So....

Opinions voiced here are not necessarily those of my employer...although they should be!

Tuesday, April 26, 2011

Summer of Hell , part 1


Three years ago.

We called it the Summer of Hell. Our staff of six was suddenly a staff of 2. My caseload went from a capped caseload of about 19 to 39 in about three weeks. Did I mention that the "optimum" caseload is about 16?

Adding to my misery was the fact that about five of the cases involved children in Emergency Shelters. Emergency Shelters are placements that care for children that we can't find foster homes for. The may have some kind of behavioral issue, or they are a certain age or gender that is hard to place. Emergency Shelters do a job that is difficult at best and impossible most of the time. And they charge the State a whole lot more. But, while our children are in Emergency Shelters, we caseworkers are required to put our eyeballs on the child weekly. Which isn't a problem when they are in town, but most Emergency Shelters are at least two hours from our town. Summer of Hell. I have to rent a car whenever I have to drive over 150 miles. There were 11 rental cars a month that Summer of Hell.

The weekly visits were not convenient. But I talked to someone who had been a fos ter child. She said that she was left in an Emergency Shelter and no caseworker came by to see her for three months.  She was left in the shelter for three months with no one to tell her the plan for her life, what was happening with her parents or anything else. She cried when I told her that we saw shelter kids weekly and gave them our cell phone numbers.

I cried when I thought about how I was inconvenienced.

Monday, April 18, 2011

So, a bad day at court today...

Santa Clausphoto © 2007 Matti Mattila | more info (via: Wylio)



Dear Editor,
I am 46 years old. Some of my friends say there is no Purgatory.  I know that if I see it in your paper, then it’s so. Please tell me the truth; is there a Purgatory?

The Unsocial Social Worker
Texas


Dear Unsocial,

Your little friends are wrong. They have been affected by the optimism of an optimistic age. They believe that courts and communities want to do the best for all children. They think that nothing can be which is not comprehensible by their optimistic minds. All minds, Unsocial, whether they be men’s, or attorney’s, are little. In this great universe of ours, man is a mere insect, an any, in his intellect, as compared with the boundless world around him, as measured by the intelligence capable of grasping the whole of truth and knowledge.

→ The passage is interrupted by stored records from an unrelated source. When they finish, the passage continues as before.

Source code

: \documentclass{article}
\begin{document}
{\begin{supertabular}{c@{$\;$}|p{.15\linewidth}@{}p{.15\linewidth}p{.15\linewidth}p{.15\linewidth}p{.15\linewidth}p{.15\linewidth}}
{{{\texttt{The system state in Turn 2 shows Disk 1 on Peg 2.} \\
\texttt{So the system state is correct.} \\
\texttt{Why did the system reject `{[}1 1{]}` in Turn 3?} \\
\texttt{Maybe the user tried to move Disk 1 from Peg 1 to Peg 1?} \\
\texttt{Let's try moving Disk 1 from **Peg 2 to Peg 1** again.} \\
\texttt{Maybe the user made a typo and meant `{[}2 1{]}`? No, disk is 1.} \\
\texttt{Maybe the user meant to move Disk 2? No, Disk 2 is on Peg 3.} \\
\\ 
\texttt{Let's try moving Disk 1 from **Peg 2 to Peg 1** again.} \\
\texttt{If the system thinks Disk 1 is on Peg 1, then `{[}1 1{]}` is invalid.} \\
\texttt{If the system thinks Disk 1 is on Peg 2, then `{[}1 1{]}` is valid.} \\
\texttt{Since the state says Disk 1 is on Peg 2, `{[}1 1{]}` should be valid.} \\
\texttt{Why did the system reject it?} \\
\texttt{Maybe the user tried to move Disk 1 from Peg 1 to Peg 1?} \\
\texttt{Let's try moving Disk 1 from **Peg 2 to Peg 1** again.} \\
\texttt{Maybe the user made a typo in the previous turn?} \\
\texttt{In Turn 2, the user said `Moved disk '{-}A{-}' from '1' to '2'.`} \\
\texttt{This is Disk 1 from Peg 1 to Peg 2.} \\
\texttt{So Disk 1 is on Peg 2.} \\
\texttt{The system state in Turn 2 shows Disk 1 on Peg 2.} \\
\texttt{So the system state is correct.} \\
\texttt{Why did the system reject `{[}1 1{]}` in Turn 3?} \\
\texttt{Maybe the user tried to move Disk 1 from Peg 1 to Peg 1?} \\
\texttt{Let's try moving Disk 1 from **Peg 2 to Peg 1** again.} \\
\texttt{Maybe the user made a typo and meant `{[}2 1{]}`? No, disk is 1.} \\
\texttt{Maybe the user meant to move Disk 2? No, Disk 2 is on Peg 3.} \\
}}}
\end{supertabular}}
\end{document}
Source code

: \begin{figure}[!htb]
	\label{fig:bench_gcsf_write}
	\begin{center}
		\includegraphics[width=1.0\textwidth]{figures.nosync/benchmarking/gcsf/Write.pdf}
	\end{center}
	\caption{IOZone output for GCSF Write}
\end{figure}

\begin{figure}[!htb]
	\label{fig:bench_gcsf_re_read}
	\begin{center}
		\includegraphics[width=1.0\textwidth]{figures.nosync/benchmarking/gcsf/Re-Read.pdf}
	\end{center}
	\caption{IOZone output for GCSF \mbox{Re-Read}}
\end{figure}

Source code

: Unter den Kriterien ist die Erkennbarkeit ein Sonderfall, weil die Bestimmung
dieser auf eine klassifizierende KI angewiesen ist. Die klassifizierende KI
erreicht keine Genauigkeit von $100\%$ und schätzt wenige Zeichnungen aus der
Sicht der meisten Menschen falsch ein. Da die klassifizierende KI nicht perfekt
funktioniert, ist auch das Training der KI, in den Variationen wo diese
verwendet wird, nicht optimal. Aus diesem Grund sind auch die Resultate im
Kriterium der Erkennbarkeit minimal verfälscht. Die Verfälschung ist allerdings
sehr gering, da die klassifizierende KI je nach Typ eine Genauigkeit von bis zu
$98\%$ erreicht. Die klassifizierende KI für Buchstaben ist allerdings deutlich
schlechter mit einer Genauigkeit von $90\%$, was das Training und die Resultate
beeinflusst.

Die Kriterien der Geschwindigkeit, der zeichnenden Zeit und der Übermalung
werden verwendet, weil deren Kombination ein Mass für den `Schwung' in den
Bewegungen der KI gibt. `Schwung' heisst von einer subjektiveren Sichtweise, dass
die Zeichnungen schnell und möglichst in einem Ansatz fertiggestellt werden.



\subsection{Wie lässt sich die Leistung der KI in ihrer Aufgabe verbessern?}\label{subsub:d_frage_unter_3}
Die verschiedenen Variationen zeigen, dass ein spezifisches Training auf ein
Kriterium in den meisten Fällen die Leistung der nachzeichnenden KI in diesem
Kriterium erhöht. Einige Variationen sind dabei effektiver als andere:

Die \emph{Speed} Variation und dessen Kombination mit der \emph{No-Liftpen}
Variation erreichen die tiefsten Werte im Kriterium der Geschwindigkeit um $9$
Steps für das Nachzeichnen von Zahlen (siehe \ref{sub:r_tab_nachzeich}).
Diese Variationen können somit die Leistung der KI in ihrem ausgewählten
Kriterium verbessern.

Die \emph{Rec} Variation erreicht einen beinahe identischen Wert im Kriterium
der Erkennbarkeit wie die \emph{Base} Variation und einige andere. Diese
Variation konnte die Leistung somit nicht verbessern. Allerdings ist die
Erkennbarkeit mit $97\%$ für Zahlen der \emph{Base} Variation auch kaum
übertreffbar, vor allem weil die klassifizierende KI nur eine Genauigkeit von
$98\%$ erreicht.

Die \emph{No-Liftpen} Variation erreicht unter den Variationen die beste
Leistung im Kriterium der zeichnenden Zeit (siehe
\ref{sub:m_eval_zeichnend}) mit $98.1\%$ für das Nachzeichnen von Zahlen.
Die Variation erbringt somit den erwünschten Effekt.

Yes, Unsocial, there is a Purgatory. It exists as certainly as Permanent Managing Conservatorship, which allows parents to continually re-sue for custody each year, guaranteeing the child never really has a permanent home, and you know that this abounds to give to the attorneys’ and courts’ coffers their highest beauty and joy: more attorney’s fees and court costs. Alas, how dreary the world would be if there were no Permanent Managing Conservatorship. It would be as dreary as if there were no divorces, custody battles or supervised visitation centers.  There would be no unsecure placements, no wondering what will happen in court, no custody trials and no long term limbo for children.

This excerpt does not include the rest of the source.